=== Section Start ===

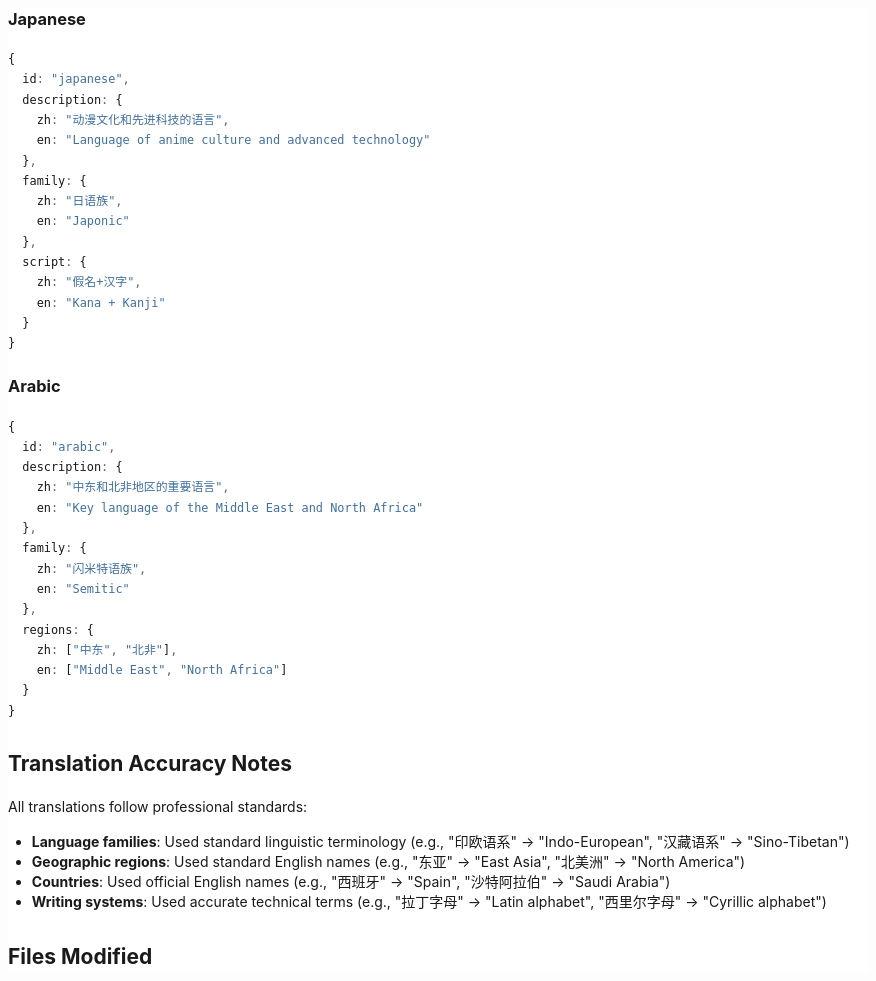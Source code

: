 ### Japanese
```typescript
{
  id: "japanese",
  description: {
    zh: "动漫文化和先进科技的语言",
    en: "Language of anime culture and advanced technology"
  },
  family: {
    zh: "日语族",
    en: "Japonic"
  },
  script: {
    zh: "假名+汉字",
    en: "Kana + Kanji"
  }
}
```

### Arabic
```typescript
{
  id: "arabic",
  description: {
    zh: "中东和北非地区的重要语言",
    en: "Key language of the Middle East and North Africa"
  },
  family: {
    zh: "闪米特语族",
    en: "Semitic"
  },
  regions: {
    zh: ["中东", "北非"],
    en: ["Middle East", "North Africa"]
  }
}
```

## Translation Accuracy Notes

All translations follow professional standards:

- **Language families**: Used standard linguistic terminology (e.g., "印欧语系" → "Indo-European", "汉藏语系" → "Sino-Tibetan")
- **Geographic regions**: Used standard English names (e.g., "东亚" → "East Asia", "北美洲" → "North America")
- **Countries**: Used official English names (e.g., "西班牙" → "Spain", "沙特阿拉伯" → "Saudi Arabia")
- **Writing systems**: Used accurate technical terms (e.g., "拉丁字母" → "Latin alphabet", "西里尔字母" → "Cyrillic alphabet")

## Files Modified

=== Section End ===

Gather all lines from the records above in which "Middle" appears.

**ANSWER TO THE PROBLEM:**
    en: "Key language of the Middle East and North Africa"
    en: ["Middle East", "North Africa"]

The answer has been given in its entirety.